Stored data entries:
====

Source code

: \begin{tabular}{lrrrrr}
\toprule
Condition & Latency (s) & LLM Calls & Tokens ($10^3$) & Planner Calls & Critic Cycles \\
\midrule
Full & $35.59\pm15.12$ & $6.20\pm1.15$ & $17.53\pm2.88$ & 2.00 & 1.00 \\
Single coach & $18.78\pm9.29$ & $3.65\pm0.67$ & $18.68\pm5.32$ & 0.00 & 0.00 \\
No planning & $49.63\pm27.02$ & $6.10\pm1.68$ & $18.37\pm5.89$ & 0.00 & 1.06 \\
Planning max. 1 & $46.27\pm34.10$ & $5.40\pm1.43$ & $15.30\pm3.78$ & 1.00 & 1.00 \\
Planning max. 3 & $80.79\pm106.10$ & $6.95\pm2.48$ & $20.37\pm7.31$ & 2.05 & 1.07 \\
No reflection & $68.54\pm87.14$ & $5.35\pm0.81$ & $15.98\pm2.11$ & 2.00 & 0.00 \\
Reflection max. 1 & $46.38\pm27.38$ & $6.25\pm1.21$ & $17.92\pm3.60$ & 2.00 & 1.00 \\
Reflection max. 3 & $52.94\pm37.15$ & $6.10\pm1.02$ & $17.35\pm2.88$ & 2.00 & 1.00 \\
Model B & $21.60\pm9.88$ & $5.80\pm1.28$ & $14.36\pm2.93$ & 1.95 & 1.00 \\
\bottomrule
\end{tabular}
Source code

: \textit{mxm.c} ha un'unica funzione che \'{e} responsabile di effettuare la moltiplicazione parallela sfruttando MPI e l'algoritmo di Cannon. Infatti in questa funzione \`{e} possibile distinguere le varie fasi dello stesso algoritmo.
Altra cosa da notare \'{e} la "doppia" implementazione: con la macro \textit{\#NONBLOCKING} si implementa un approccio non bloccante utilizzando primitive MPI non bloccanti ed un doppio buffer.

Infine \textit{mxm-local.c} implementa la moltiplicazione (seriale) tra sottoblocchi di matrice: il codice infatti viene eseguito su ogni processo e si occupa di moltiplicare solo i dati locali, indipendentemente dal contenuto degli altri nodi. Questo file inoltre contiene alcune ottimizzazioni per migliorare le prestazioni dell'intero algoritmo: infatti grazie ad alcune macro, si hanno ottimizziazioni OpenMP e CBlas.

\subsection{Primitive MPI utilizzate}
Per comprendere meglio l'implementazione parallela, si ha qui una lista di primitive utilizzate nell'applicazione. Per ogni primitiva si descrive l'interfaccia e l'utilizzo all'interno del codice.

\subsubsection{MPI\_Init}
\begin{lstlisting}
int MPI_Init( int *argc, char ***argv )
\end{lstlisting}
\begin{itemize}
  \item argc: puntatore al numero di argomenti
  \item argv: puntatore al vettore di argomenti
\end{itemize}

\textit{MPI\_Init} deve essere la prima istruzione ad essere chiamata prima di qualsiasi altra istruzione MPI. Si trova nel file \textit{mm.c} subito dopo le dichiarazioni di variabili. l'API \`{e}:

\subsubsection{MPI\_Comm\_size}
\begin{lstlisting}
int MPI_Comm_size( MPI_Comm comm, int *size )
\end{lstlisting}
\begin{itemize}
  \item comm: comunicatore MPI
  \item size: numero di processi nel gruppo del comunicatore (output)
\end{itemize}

====

== DESCRIPTION OF THE TASK ==
Filter the records, keeping only lines that contain "puntatore", and show those lines.

== WRITTEN ANSWER ==
  \item argc: puntatore al numero di argomenti
  \item argv: puntatore al vettore di argomenti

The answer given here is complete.